▶ _WORK TASK_: Would you transcribe the listing that follows, character for character, and omit its images?

RECORDED INFORMATION: Begin

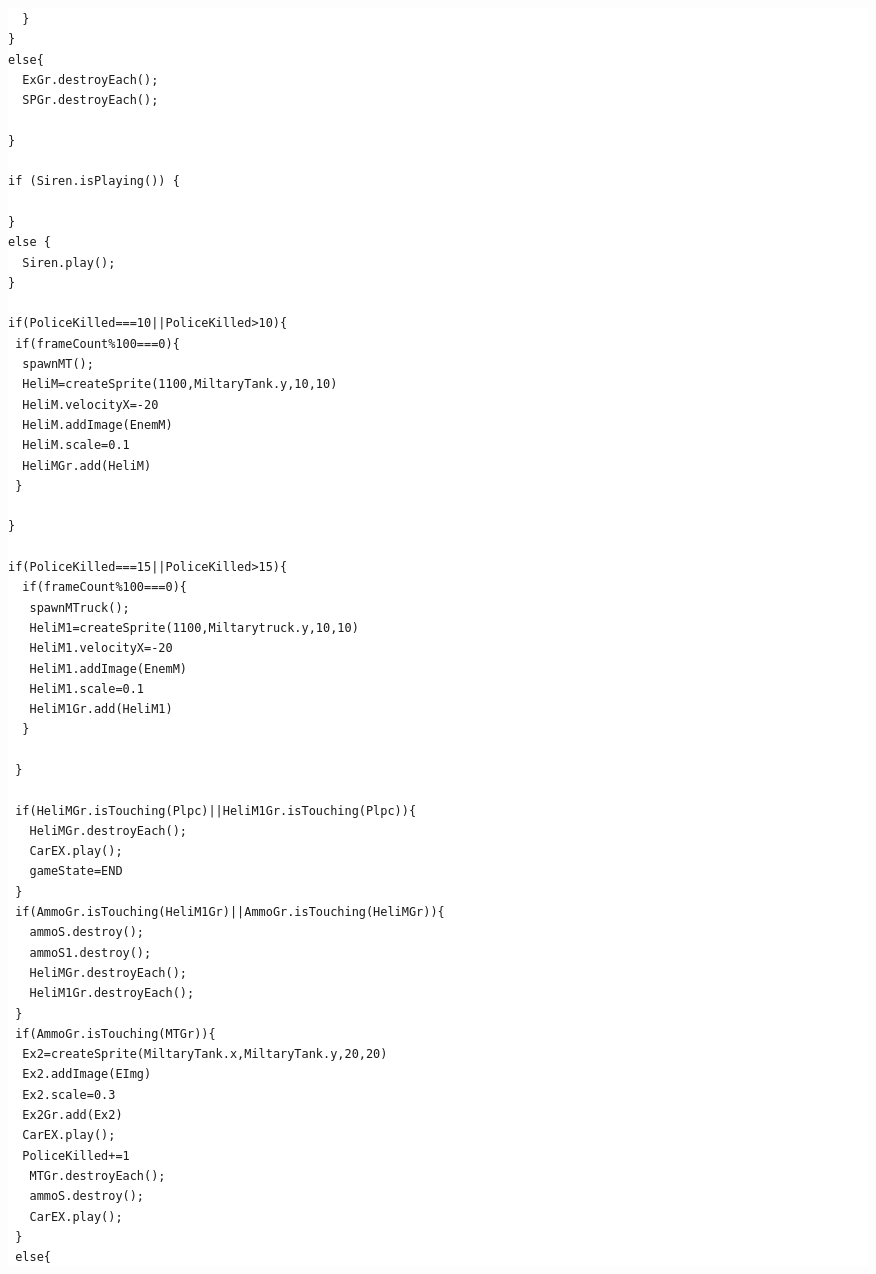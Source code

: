       }
    }
    else{
      ExGr.destroyEach();
      SPGr.destroyEach();
      
    }

    if (Siren.isPlaying()) {

    }
    else {
      Siren.play();
    }

    if(PoliceKilled===10||PoliceKilled>10){
     if(frameCount%100===0){  
      spawnMT();
      HeliM=createSprite(1100,MiltaryTank.y,10,10)
      HeliM.velocityX=-20
      HeliM.addImage(EnemM)
      HeliM.scale=0.1
      HeliMGr.add(HeliM)
     }

    }

    if(PoliceKilled===15||PoliceKilled>15){
      if(frameCount%100===0){  
       spawnMTruck();
       HeliM1=createSprite(1100,Miltarytruck.y,10,10)
       HeliM1.velocityX=-20
       HeliM1.addImage(EnemM)
       HeliM1.scale=0.1
       HeliM1Gr.add(HeliM1)
      }
 
     }

     if(HeliMGr.isTouching(Plpc)||HeliM1Gr.isTouching(Plpc)){
       HeliMGr.destroyEach();
       CarEX.play();
       gameState=END
     }
     if(AmmoGr.isTouching(HeliM1Gr)||AmmoGr.isTouching(HeliMGr)){
       ammoS.destroy();
       ammoS1.destroy();
       HeliMGr.destroyEach();
       HeliM1Gr.destroyEach();
     }
     if(AmmoGr.isTouching(MTGr)){
      Ex2=createSprite(MiltaryTank.x,MiltaryTank.y,20,20)
      Ex2.addImage(EImg)
      Ex2.scale=0.3
      Ex2Gr.add(Ex2)
      CarEX.play();
      PoliceKilled+=1
       MTGr.destroyEach();
       ammoS.destroy();
       CarEX.play();
     }
     else{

RECORDED INFORMATION: End

▶ _REPLY_:
Source code

:       }
    }
    else{
      ExGr.destroyEach();
      SPGr.destroyEach();
      
    }

    if (Siren.isPlaying()) {

    }
    else {
      Siren.play();
    }

    if(PoliceKilled===10||PoliceKilled>10){
     if(frameCount%100===0){  
      spawnMT();
      HeliM=createSprite(1100,MiltaryTank.y,10,10)
      HeliM.velocityX=-20
      HeliM.addImage(EnemM)
      HeliM.scale=0.1
      HeliMGr.add(HeliM)
     }

    }

    if(PoliceKilled===15||PoliceKilled>15){
      if(frameCount%100===0){  
       spawnMTruck();
       HeliM1=createSprite(1100,Miltarytruck.y,10,10)
       HeliM1.velocityX=-20
       HeliM1.addImage(EnemM)
       HeliM1.scale=0.1
       HeliM1Gr.add(HeliM1)
      }
 
     }

     if(HeliMGr.isTouching(Plpc)||HeliM1Gr.isTouching(Plpc)){
       HeliMGr.destroyEach();
       CarEX.play();
       gameState=END
     }
     if(AmmoGr.isTouching(HeliM1Gr)||AmmoGr.isTouching(HeliMGr)){
       ammoS.destroy();
       ammoS1.destroy();
       HeliMGr.destroyEach();
       HeliM1Gr.destroyEach();
     }
     if(AmmoGr.isTouching(MTGr)){
      Ex2=createSprite(MiltaryTank.x,MiltaryTank.y,20,20)
      Ex2.addImage(EImg)
      Ex2.scale=0.3
      Ex2Gr.add(Ex2)
      CarEX.play();
      PoliceKilled+=1
       MTGr.destroyEach();
       ammoS.destroy();
       CarEX.play();
     }
     else{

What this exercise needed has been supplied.